Advice

How to respond to bullying as an adult

Learning to respond to bullying as an adult may be a key way to prevent it.
Bullying as an adult is usually overlooked but learning how to respond to bullying as an adult is important. Source: Mohamed Hassan (via: PxHere)
It may seem as if issues of bullying are only experienced by children and so, you may not feel that this week applies to you. However, with rising cases of workplace and university bullying, it is still important to consider how you should respond to bullying as an adult.

By Vicky Witts | Advice Editor

November can often seem like a chaotic time, with Remembrance Day, nearing deadlines and potential early Christmas shopping, and so it can be easy to ignore some of the other major events and issues going on. For example, Anti-bullying week. Starting on Monday the 16th of November, the week aims to bring focus to the issues of bullying within our society and the ways in which we can act to combat them.

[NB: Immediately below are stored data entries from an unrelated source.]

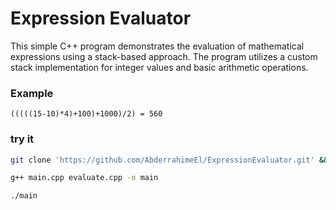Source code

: # Expression Evaluator

This simple C++ program demonstrates the evaluation of mathematical expressions using a stack-based approach. The program utilizes a custom stack implementation for integer values and basic arithmetic operations.

### Example 

`(((((15-10)*4)+100)+1000)/2) = 560`

### try it

```bash
git clone 'https://github.com/AbderrahimeEl/ExpressionEvaluator.git' && cd ExpressionEvaluator
```
```bash
g++ main.cpp evaluate.cpp -o main
```
```bash
./main
```
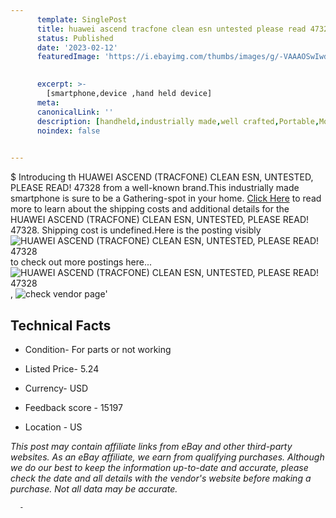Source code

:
 ```yaml
---
      template: SinglePost
      title: huawei ascend tracfone clean esn untested please read 47328
      status: Published
      date: '2023-02-12'
      featuredImage: 'https://i.ebayimg.com/thumbs/images/g/-VAAAOSwIwdiK8MU/s-l225.jpg'
       

      excerpt: >-
        [smartphone,device ,hand held device]
      meta:
      canonicalLink: ''
      description: [handheld,industrially made,well crafted,Portable,Mobile,Compact,Convenient,Lightweight,Maneuverable,Man-portable,Miniature,Carriable,Hand-held,Light,Holdable,Transportable,Mobile device,Pocket-sized,On-the-go,Wireless,Cordless,Compact size,Convenient size, smartphone,device ,hand held device]
      noindex: false
      

---
```

$
      Introducing th HUAWEI ASCEND (TRACFONE) CLEAN ESN, UNTESTED, PLEASE READ! 47328 from a well-known brand.This industrially made smartphone is sure to be a Gathering-spot in your home. [Click Here](https://www.ebay.com/itm/175196104768?hash=item28ca806840%3Ag%3A-VAAAOSwIwdiK8MU&mkevt=1&mkcid=1&mkrid=711-53200-19255-0&campid=%253CePNCampaignId%253E&customid=%253CreferenceId%253E&toolid=10049) to read more to learn about the shipping costs and additional details for the HUAWEI ASCEND (TRACFONE) CLEAN ESN, UNTESTED, PLEASE READ! 47328. Shipping cost is undefined.Here is the posting visibly ![HUAWEI ASCEND (TRACFONE) CLEAN ESN, UNTESTED, PLEASE READ! 47328](https://i.ebayimg.com/thumbs/images/g/-VAAAOSwIwdiK8MU/s-l225.jpg) to check out more postings here... ![HUAWEI ASCEND (TRACFONE) CLEAN ESN, UNTESTED, PLEASE READ! 47328](https://i.ebayimg.com/images/g/-VAAAOSwIwdiK8MU/s-l1600.jpg), ![check vendor page](https://origin-galleryplus.ebayimg.com/ws/web/175196104768_2_0_1/225x225.jpg)'

      

 ## Technical Facts 



     
      

 - Condition- For parts or not working 


      

 - Listed Price- 5.24 


      

 - Currency- USD 


      

 - Feedback score - 15197 


      

 - Location - US 


      
      

 *_This post may contain affiliate links from eBay and other third-party websites. As an eBay affiliate, we earn from qualifying purchases. Although we do our best to keep the information up-to-date and accurate, please check the date and all details with the vendor's website before making a purchase. Not all data may be accurate._*




      -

It may seem as if issues of bullying are only experienced by children and so, you may not feel that this week applies to you. However, with rising cases of workplace and university bullying, it is still important to consider how you should respond to bullying as an adult.

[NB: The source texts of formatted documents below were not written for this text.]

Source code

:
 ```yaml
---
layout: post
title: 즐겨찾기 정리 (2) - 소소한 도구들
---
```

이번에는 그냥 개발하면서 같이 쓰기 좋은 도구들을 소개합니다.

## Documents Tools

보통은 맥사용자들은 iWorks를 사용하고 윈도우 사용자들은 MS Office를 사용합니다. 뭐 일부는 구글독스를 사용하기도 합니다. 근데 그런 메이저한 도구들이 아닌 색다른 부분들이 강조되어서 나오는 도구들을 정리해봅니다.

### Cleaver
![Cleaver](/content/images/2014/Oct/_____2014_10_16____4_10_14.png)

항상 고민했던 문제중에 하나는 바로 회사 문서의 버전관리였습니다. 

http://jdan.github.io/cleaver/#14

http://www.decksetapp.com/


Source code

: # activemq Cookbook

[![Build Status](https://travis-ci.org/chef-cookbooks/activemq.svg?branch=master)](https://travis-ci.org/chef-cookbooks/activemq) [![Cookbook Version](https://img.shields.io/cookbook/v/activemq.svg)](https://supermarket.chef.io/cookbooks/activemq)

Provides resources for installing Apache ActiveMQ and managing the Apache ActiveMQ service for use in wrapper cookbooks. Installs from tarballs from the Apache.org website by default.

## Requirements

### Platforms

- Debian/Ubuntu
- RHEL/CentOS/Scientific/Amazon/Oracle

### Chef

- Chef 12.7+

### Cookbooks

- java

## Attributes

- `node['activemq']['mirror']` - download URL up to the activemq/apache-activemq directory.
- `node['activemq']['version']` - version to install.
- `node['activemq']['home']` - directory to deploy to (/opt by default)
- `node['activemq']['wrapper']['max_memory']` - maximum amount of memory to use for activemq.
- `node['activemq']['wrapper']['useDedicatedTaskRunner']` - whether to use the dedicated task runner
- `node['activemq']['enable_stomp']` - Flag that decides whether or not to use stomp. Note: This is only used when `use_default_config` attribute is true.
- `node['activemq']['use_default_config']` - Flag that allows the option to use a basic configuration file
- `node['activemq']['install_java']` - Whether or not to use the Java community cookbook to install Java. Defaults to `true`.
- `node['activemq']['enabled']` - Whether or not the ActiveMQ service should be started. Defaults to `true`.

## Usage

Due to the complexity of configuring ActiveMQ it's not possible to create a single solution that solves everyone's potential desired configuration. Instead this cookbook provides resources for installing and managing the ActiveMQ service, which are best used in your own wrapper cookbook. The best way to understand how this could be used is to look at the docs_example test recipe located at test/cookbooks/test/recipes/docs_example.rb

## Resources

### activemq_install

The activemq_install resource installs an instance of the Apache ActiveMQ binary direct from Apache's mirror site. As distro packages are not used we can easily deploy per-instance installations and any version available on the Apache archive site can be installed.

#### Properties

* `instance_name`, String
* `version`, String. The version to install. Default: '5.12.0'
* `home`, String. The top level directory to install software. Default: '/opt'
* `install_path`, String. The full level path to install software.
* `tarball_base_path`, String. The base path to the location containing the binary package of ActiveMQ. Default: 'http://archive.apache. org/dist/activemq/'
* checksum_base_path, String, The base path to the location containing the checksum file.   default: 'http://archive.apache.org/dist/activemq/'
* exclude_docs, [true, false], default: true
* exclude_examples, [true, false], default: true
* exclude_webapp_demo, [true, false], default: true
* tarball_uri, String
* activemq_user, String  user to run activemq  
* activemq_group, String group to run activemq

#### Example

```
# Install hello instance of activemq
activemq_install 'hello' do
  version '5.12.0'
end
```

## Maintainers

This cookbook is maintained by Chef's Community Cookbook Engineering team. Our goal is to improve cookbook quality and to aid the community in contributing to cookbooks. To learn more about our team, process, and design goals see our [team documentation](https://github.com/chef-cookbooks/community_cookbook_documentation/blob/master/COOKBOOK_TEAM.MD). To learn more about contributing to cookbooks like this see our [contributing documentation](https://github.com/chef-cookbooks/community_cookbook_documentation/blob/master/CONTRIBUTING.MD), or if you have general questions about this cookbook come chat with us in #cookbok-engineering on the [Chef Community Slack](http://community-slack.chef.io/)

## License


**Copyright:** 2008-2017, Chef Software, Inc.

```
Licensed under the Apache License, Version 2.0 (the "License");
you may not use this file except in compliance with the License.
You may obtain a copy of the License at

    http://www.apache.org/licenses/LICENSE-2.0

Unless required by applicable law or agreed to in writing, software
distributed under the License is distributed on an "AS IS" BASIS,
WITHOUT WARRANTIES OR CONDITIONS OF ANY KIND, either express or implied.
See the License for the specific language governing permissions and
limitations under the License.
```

Talk to a figure of authority

To ensure that the bullying that you are experiencing does not continue, one of the most direct courses of action that you can take is to report whoever is affecting you to a person in a position of power in your workplace or university, such as a personal tutor or boss. This is because they may have the power to formally undertake disciplinary actions and may be able to offer you support if you feel that you have mentally or emotionally suffered in any way as a result of the bullying that you experienced.

It may seem daunting at first to consider how to report and respond to bullying in general, due to a fear of repercussions that you may have, especially in workplace situations where the person bullying you may have more power than you within your work. However, by directly speaking to your boss, tutor or other authority figure, you may be able to effectively avoid any consequences of speaking up, as they may be able to put precautions in place to prevent you from being negatively affected if you report your abuse. In the case of Cardiff University and it’s students’ union, there are online resources where you can report most forms of bullying and discrimination.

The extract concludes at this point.